(Dataset entries)
- Opening Delimiter -
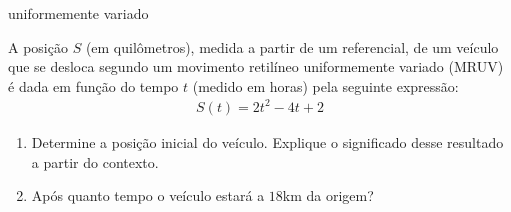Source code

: \begin{task}{ uniformemente variado}
\label{\detokenize{AF106-2:atividade-uniformemente-variado}}\label{\detokenize{AF106-2:ativ-funcoes-uniformemente-variado}}

A posição \(S\) (em quilômetros), medida a partir de um referencial, de um veículo que se desloca segundo um movimento retilíneo uniformemente variado (MRUV) é dada em função do tempo \(t\) (medido em horas) pela seguinte expressão:
\begin{equation*}
\begin{split}S(t)=2t^2-4t+2\end{split}
\end{equation*}\begin{enumerate}
\item {} 
Determine a posição inicial do veículo. Explique o significado desse resultado a partir do contexto.

\item {} 
Após quanto tempo o veículo estará a $18$km da origem?

\end{enumerate}
\end{task}


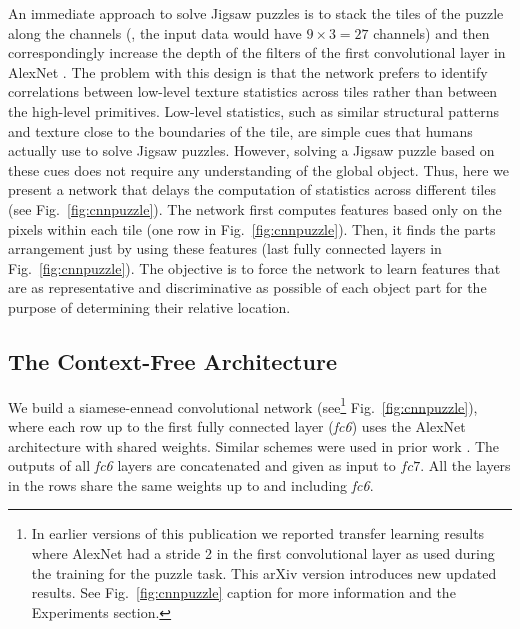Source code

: \documentclass[runningheads]{llncs}
\begin{document}
An immediate approach to solve Jigsaw puzzles is to stack the tiles of the puzzle along the channels (\ie, the input data would have $9\times 3 = 27$ channels) and then correspondingly increase the depth of the filters of the first convolutional layer in AlexNet \cite{KrizhevskyIH12}. The problem with this design is that the network prefers to identify correlations between low-level texture statistics across tiles rather than between the high-level primitives. Low-level statistics, such as similar structural patterns and texture close to the boundaries of the tile, are simple cues that humans actually use to solve Jigsaw puzzles. However, solving a Jigsaw puzzle based on these cues does not require any understanding of the global object. Thus, here we present a network that delays the computation of statistics across different tiles (see Fig.~\ref{fig:cnnpuzzle}). The network first computes features based only on the pixels within each tile (one row in Fig.~\ref{fig:cnnpuzzle}). Then, it finds the parts arrangement just by using these features (last fully connected layers in Fig.~\ref{fig:cnnpuzzle}). The objective is to force the network to learn features that are as representative and discriminative as possible of each object part for the purpose of determining their relative location. 


\subsection{The Context-Free Architecture}

We build a siamese-ennead convolutional network (see\footnote{In earlier versions of this publication we reported transfer learning results where AlexNet had a stride 2 in the first convolutional layer as used during the training for the puzzle task. This arXiv version introduces new updated results. See Fig.~\ref{fig:cnnpuzzle} caption for more information and the Experiments section.} Fig.~\ref{fig:cnnpuzzle}), where each row up to the first fully connected layer (\emph{fc6}) uses the AlexNet architecture \cite{KrizhevskyIH12} with shared weights. Similar schemes were used in prior work \cite{Carl2015,Gupta15,agrawalCM15}. The outputs of all \emph{fc6} layers are concatenated and given as input to $fc7$. All the layers in the rows share the same weights up to and including \emph{fc6}.
\end{document}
- Closing Delimiter -
*EXERCISE INSTRUCTIONS*: Where does the word "begin" occur in the data? Copy every line that has it.

*WRITTEN SOLUTION*:
: \begin{task}{ uniformemente variado}
\begin{equation*}
\begin{split}S(t)=2t^2-4t+2\end{split}
\end{equation*}\begin{enumerate}
\begin{document}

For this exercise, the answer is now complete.